# PROBLEM TO SOLVE
Check each line of the entries for "true" and report the ones that have it.
[Start of Attachment]
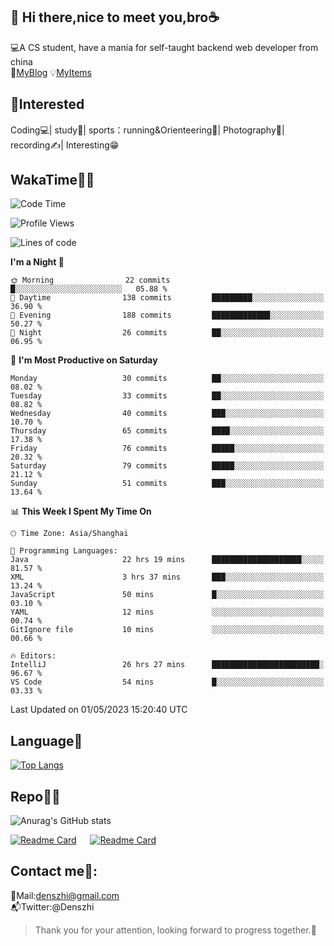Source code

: 👋 Hi there,nice to meet you,bro☕
---
💻A CS student, have a mania for self-taught backend web developer from china   
👣[MyBlog](https://github.com/HealUP/MyBlog)
💡[MyItems](https://healup.github.io/)

 <!-- waka-box start -->
 <!-- waka-box end -->
 
🧲**Interested**
--
Coding💻| study📖| sports：running&Orienteering🏃‍| Photography📸| recording✍️| Interesting😁

WakaTime👨‍💻
---
<!--START_SECTION:waka-->
![Code Time](http://img.shields.io/badge/Code%20Time-102%20hrs%2026%20mins-blue)

![Profile Views](http://img.shields.io/badge/Profile%20Views-17-blue)

![Lines of code](https://img.shields.io/badge/From%20Hello%20World%20I%27ve%20Written-155.9%20thousand%20lines%20of%20code-blue)

**I'm a Night 🦉** 

```text
🌞 Morning                22 commits          █░░░░░░░░░░░░░░░░░░░░░░░░   05.88 % 
🌆 Daytime                138 commits         █████████░░░░░░░░░░░░░░░░   36.90 % 
🌃 Evening                188 commits         █████████████░░░░░░░░░░░░   50.27 % 
🌙 Night                  26 commits          ██░░░░░░░░░░░░░░░░░░░░░░░   06.95 % 
```
📅 **I'm Most Productive on Saturday** 

```text
Monday                   30 commits          ██░░░░░░░░░░░░░░░░░░░░░░░   08.02 % 
Tuesday                  33 commits          ██░░░░░░░░░░░░░░░░░░░░░░░   08.82 % 
Wednesday                40 commits          ███░░░░░░░░░░░░░░░░░░░░░░   10.70 % 
Thursday                 65 commits          ████░░░░░░░░░░░░░░░░░░░░░   17.38 % 
Friday                   76 commits          █████░░░░░░░░░░░░░░░░░░░░   20.32 % 
Saturday                 79 commits          █████░░░░░░░░░░░░░░░░░░░░   21.12 % 
Sunday                   51 commits          ███░░░░░░░░░░░░░░░░░░░░░░   13.64 % 
```


📊 **This Week I Spent My Time On** 

```text
🕑︎ Time Zone: Asia/Shanghai

💬 Programming Languages: 
Java                     22 hrs 19 mins      ████████████████████░░░░░   81.57 % 
XML                      3 hrs 37 mins       ███░░░░░░░░░░░░░░░░░░░░░░   13.24 % 
JavaScript               50 mins             █░░░░░░░░░░░░░░░░░░░░░░░░   03.10 % 
YAML                     12 mins             ░░░░░░░░░░░░░░░░░░░░░░░░░   00.74 % 
GitIgnore file           10 mins             ░░░░░░░░░░░░░░░░░░░░░░░░░   00.66 % 

🔥 Editors: 
IntelliJ                 26 hrs 27 mins      ████████████████████████░   96.67 % 
VS Code                  54 mins             █░░░░░░░░░░░░░░░░░░░░░░░░   03.33 % 
```


 Last Updated on 01/05/2023 15:20:40 UTC
<!--END_SECTION:waka-->

Language🚀
---
[![Top Langs](https://github-readme-stats.vercel.app/api/top-langs/?username=HealUP&layout=compact&hide_border=true)](https://github.com/HealUP)

Repo🧑‍💻
---
![Anurag's GitHub stats](https://github-readme-stats.vercel.app/api?username=HealUP&count_private=true&show_icons=true&theme=gruvbox&hide_border=true) 

[![Readme Card](https://github-readme-stats.vercel.app/api/pin/?username=HealUP&repo=InternetEy&theme=transparent)](https://github.com/HealUP/InternetEy) &emsp;
[![Readme Card](https://github-readme-stats.vercel.app/api/pin/?username=HealUP&repo=CampusExperience&theme=transparent)](https://github.com/HealUP/CampusExperience)


Contact me📱:
---
📮Mail:denszhi@gmail.com  
📬Twitter:@Denszhi  

> Thank you for your attention, looking forward to progress together.🎉
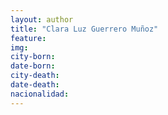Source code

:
 ```yaml
---
layout: author
title: "Clara Luz Guerrero Muñoz"
feature:
img: 
city-born:
date-born: 
city-death: 
date-death:
nacionalidad:
---
```

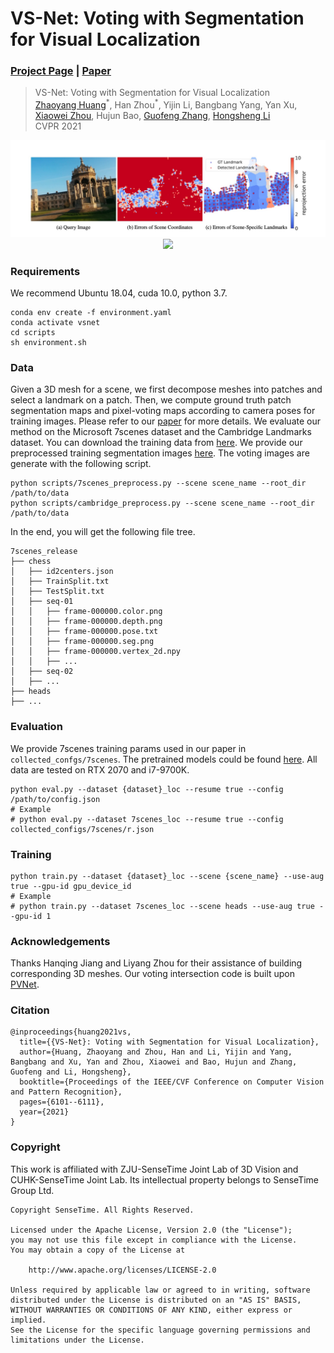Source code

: # VS-Net: Voting with Segmentation for Visual Localization
### [Project Page](https://drinkingcoder.github.io/publication/vs-net/) | [Paper](https://arxiv.org/abs/2105.10886)

> VS-Net: Voting with Segmentation for Visual Localization \
> [Zhaoyang Huang](https://drinkingcoder.github.io)<sup>\*</sup>, Han Zhou<sup>\*</sup>, Yijin Li, Bangbang Yang, Yan Xu, [Xiaowei Zhou](http://xzhou.me/), Hujun Bao, [Guofeng Zhang](http://www.cad.zju.edu.cn/home/gfzhang/), [Hongsheng Li](https://www.ee.cuhk.edu.hk/~hsli/) \
> CVPR 2021

<div style="text-align:center"><img src="assets/teasor.jpg" /></div>

<div style="text-align:center"><img src="assets/demo.gif" /></div>

### Requirements
We recommend Ubuntu 18.04, cuda 10.0, python 3.7.
```
conda env create -f environment.yaml
conda activate vsnet
cd scripts
sh environment.sh
```

### Data
Given a 3D mesh for a scene, we first decompose meshes into patches and select a landmark on a patch. Then, we compute ground truth patch segmentation maps and pixel-voting maps according to camera poses for training images. Please refer to our [paper](https://arxiv.org/abs/2105.10886) for more details. We evaluate our method on the Microsoft 7scenes dataset and the Cambridge Landmarks dataset. You can download the training data from [here](https://www.microsoft.com/en-us/research/project/rgb-d-dataset-7-scenes).  We provide our preprocessed training segmentation images [here](https://drive.google.com/drive/folders/1DzxTL8D7ym5bDWJkZ4FitT-yl2t7jCpr?usp=sharing). The voting images are generate with the following script.
```
python scripts/7scenes_preprocess.py --scene scene_name --root_dir /path/to/data
python scripts/cambridge_preprocess.py --scene scene_name --root_dir /path/to/data
```
In the end, you will get the following file tree.

```
7scenes_release
├── chess
│   ├── id2centers.json
│   ├── TrainSplit.txt
│   ├── TestSplit.txt
│   ├── seq-01
│   │   ├── frame-000000.color.png
│   │   ├── frame-000000.depth.png
│   │   ├── frame-000000.pose.txt
│   │   ├── frame-000000.seg.png
│   │   ├── frame-000000.vertex_2d.npy
│   │   ├── ...
│   ├── seq-02
│   ├── ...
├── heads
├── ...
```

### Evaluation
We provide 7scenes training params used in our paper in `collected_confgs/7scenes`.
The pretrained models could be found [here](https://drive.google.com/file/d/1p7mMtRtLXQXYCgKvolGVO-RQ3-7w3gYa/view?usp=sharing). All data are tested on RTX 2070 and i7-9700K.

```
python eval.py --dataset {dataset}_loc --resume true --config /path/to/config.json
# Example
# python eval.py --dataset 7scenes_loc --resume true --config collected_configs/7scenes/r.json
```

### Training
```
python train.py --dataset {dataset}_loc --scene {scene_name} --use-aug true --gpu-id gpu_device_id
# Example
# python train.py --dataset 7scenes_loc --scene heads --use-aug true --gpu-id 1
```


### Acknowledgements
Thanks Hanqing Jiang and Liyang Zhou for their assistance of building corresponding 3D meshes.
Our voting intersection code is built upon [PVNet](https://github.com/zju3dv/pvnet).

### Citation
```
@inproceedings{huang2021vs,
  title={{VS-Net}: Voting with Segmentation for Visual Localization},
  author={Huang, Zhaoyang and Zhou, Han and Li, Yijin and Yang, Bangbang and Xu, Yan and Zhou, Xiaowei and Bao, Hujun and Zhang, Guofeng and Li, Hongsheng},
  booktitle={Proceedings of the IEEE/CVF Conference on Computer Vision and Pattern Recognition},
  pages={6101--6111},
  year={2021}
}
```

### Copyright
This work is affiliated with ZJU-SenseTime Joint Lab of 3D Vision and CUHK-SenseTime Joint Lab. Its intellectual property belongs to SenseTime Group Ltd.
```
Copyright SenseTime. All Rights Reserved.

Licensed under the Apache License, Version 2.0 (the "License");
you may not use this file except in compliance with the License.
You may obtain a copy of the License at

    http://www.apache.org/licenses/LICENSE-2.0

Unless required by applicable law or agreed to in writing, software
distributed under the License is distributed on an "AS IS" BASIS,
WITHOUT WARRANTIES OR CONDITIONS OF ANY KIND, either express or implied.
See the License for the specific language governing permissions and
limitations under the License.

```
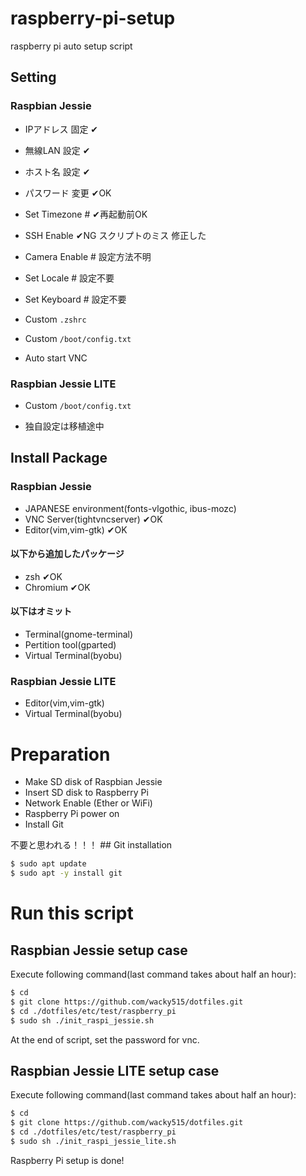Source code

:﻿# raspberry-pi-setup
raspberry pi auto setup script

## Setting
### Raspbian Jessie
- IPアドレス 固定 ✔
- 無線LAN 設定 ✔
- ホスト名 設定 ✔
- パスワード 変更 ✔OK
- Set Timezone # ✔再起動前OK
- SSH Enable ✔NG スクリプトのミス 修正した

- Camera Enable # 設定方法不明
- Set Locale # 設定不要
- Set Keyboard # 設定不要

- Custom `.zshrc`
- Custom `/boot/config.txt`
- Auto start VNC

### Raspbian Jessie LITE
- Custom `/boot/config.txt`

- 独自設定は移植途中

## Install Package
### Raspbian Jessie
- JAPANESE environment(fonts-vlgothic, ibus-mozc)
- VNC Server(tightvncserver) ✔OK
- Editor(vim,vim-gtk) ✔OK

#### 以下から追加したパッケージ
- zsh ✔OK
- Chromium ✔OK

#### 以下はオミット
- Terminal(gnome-terminal)
- Pertition tool(gparted)
- Virtual Terminal(byobu)

### Raspbian Jessie LITE
- Editor(vim,vim-gtk)
- Virtual Terminal(byobu)

# Preparation
- Make SD disk of Raspbian Jessie
- Insert SD disk to Raspberry Pi
- Network Enable (Ether or WiFi)
- Raspberry Pi power on
- Install Git

不要と思われる！！！ ## Git installation
```sh
$ sudo apt update
$ sudo apt -y install git
```

# Run this script

## Raspbian Jessie setup case
Execute following command(last command takes about half an hour):
```sh
$ cd
$ git clone https://github.com/wacky515/dotfiles.git
$ cd ./dotfiles/etc/test/raspberry_pi
$ sudo sh ./init_raspi_jessie.sh
```
At the end of script, set the password for vnc.

## Raspbian Jessie LITE setup case
Execute following command(last command takes about half an hour):
```sh
$ cd
$ git clone https://github.com/wacky515/dotfiles.git
$ cd ./dotfiles/etc/test/raspberry_pi
$ sudo sh ./init_raspi_jessie_lite.sh
```
Raspberry Pi setup is done!
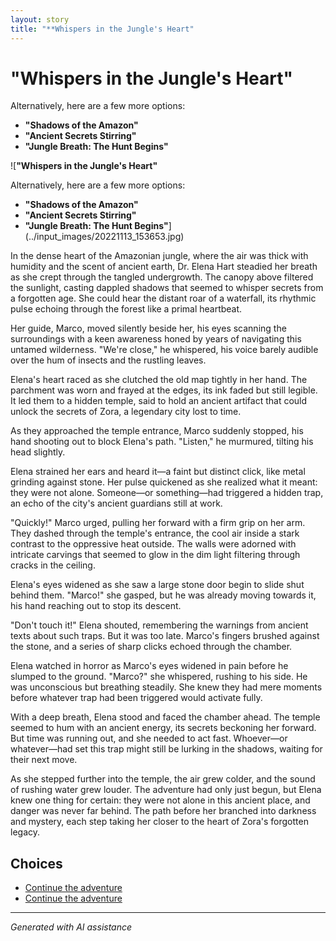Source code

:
 ```yaml
---
layout: story
title: "**Whispers in the Jungle's Heart"
---
```


# **"Whispers in the Jungle's Heart"**

Alternatively, here are a few more options:

* **"Shadows of the Amazon"**
* **"Ancient Secrets Stirring"**
* **"Jungle Breath: The Hunt Begins"**

![**"Whispers in the Jungle's Heart"**

Alternatively, here are a few more options:

* **"Shadows of the Amazon"**
* **"Ancient Secrets Stirring"**
* **"Jungle Breath: The Hunt Begins"**](../input_images/20221113_153653.jpg)

In the dense heart of the Amazonian jungle, where the air was thick with humidity and the scent of ancient earth, Dr. Elena Hart steadied her breath as she crept through the tangled undergrowth. The canopy above filtered the sunlight, casting dappled shadows that seemed to whisper secrets from a forgotten age. She could hear the distant roar of a waterfall, its rhythmic pulse echoing through the forest like a primal heartbeat.

Her guide, Marco, moved silently beside her, his eyes scanning the surroundings with a keen awareness honed by years of navigating this untamed wilderness. "We're close," he whispered, his voice barely audible over the hum of insects and the rustling leaves.

Elena's heart raced as she clutched the old map tightly in her hand. The parchment was worn and frayed at the edges, its ink faded but still legible. It led them to a hidden temple, said to hold an ancient artifact that could unlock the secrets of Zora, a legendary city lost to time.

As they approached the temple entrance, Marco suddenly stopped, his hand shooting out to block Elena's path. "Listen," he murmured, tilting his head slightly.

Elena strained her ears and heard it—a faint but distinct click, like metal grinding against stone. Her pulse quickened as she realized what it meant: they were not alone. Someone—or something—had triggered a hidden trap, an echo of the city's ancient guardians still at work.

"Quickly!" Marco urged, pulling her forward with a firm grip on her arm. They dashed through the temple's entrance, the cool air inside a stark contrast to the oppressive heat outside. The walls were adorned with intricate carvings that seemed to glow in the dim light filtering through cracks in the ceiling.

Elena's eyes widened as she saw a large stone door begin to slide shut behind them. "Marco!" she gasped, but he was already moving towards it, his hand reaching out to stop its descent.

"Don't touch it!" Elena shouted, remembering the warnings from ancient texts about such traps. But it was too late. Marco's fingers brushed against the stone, and a series of sharp clicks echoed through the chamber.

Elena watched in horror as Marco's eyes widened in pain before he slumped to the ground. "Marco?" she whispered, rushing to his side. He was unconscious but breathing steadily. She knew they had mere moments before whatever trap had been triggered would activate fully.

With a deep breath, Elena stood and faced the chamber ahead. The temple seemed to hum with an ancient energy, its secrets beckoning her forward. But time was running out, and she needed to act fast. Whoever—or whatever—had set this trap might still be lurking in the shadows, waiting for their next move.

As she stepped further into the temple, the air grew colder, and the sound of rushing water grew louder. The adventure had only just begun, but Elena knew one thing for certain: they were not alone in this ancient place, and danger was never far behind. The path before her branched into darkness and mystery, each step taking her closer to the heart of Zora's forgotten legacy.


## Choices

* [Continue the adventure](./20221013_170405.md)
* [Continue the adventure](./20221013_140920.md)


---
*Generated with AI assistance*
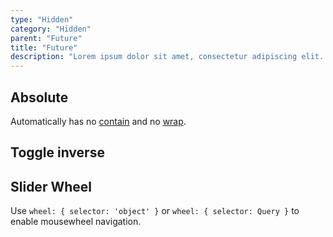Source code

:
 ```yaml
---
type: "Hidden"
category: "Hidden"
parent: "Future"
title: "Future"
description: "Lorem ipsum dolor sit amet, consectetur adipiscing elit. Nunc tempus laoreet leo sit amet iaculis."
---
```


## Absolute

Automatically has no [contain](/components/slider/position#contain) and no [wrap](/components/slider/position#wrap).

<demo>
  <div class="gatsby_demo_item xt-toggle" data-iframe="demos/themes/hero/slider-hero-v1">
  </div>
</demo>

## Toggle inverse	

<demo>
  <demoinline src="demos/components/toggle/animation-css-multiple">
  </demoinline>
  <demoinline src="demos/components/toggle/animation-css-inverse">
  </demoinline>
</demo>

## Slider Wheel	

Use `wheel: { selector: 'object' }` or `wheel: { selector: Query }` to enable mousewheel navigation.	

<demo>	
  <demoinline src="demos/components/slider/wheel">	
  </demoinline>	
</demo>	
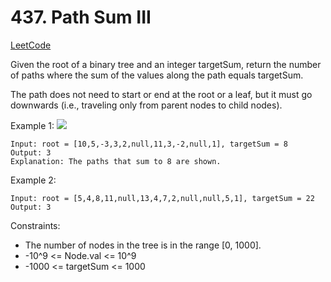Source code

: # 437. Path Sum III
[LeetCode](https://leetcode.com/problems/path-sum-iii/)

Given the root of a binary tree and an integer targetSum, return the number of paths where the sum of the values along the path equals targetSum.

The path does not need to start or end at the root or a leaf, but it must go downwards (i.e., traveling only from parent nodes to child nodes).



Example 1:
![](https://assets.leetcode.com/uploads/2021/04/09/pathsum3-1-tree.jpg)
```
Input: root = [10,5,-3,3,2,null,11,3,-2,null,1], targetSum = 8
Output: 3
Explanation: The paths that sum to 8 are shown.
```
Example 2:
```
Input: root = [5,4,8,11,null,13,4,7,2,null,null,5,1], targetSum = 22
Output: 3
```

Constraints:

- The number of nodes in the tree is in the range [0, 1000].
- -10^9 <= Node.val <= 10^9
- -1000 <= targetSum <= 1000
[End of Attachment]
# EXERCISE RESPONSE
[![Top Langs](https://github-readme-stats.vercel.app/api/top-langs/?username=HealUP&layout=compact&hide_border=true)](https://github.com/HealUP)
![Anurag's GitHub stats](https://github-readme-stats.vercel.app/api?username=HealUP&count_private=true&show_icons=true&theme=gruvbox&hide_border=true) 
python eval.py --dataset {dataset}_loc --resume true --config /path/to/config.json
# python eval.py --dataset 7scenes_loc --resume true --config collected_configs/7scenes/r.json
python train.py --dataset {dataset}_loc --scene {scene_name} --use-aug true --gpu-id gpu_device_id
# python train.py --dataset 7scenes_loc --scene heads --use-aug true --gpu-id 1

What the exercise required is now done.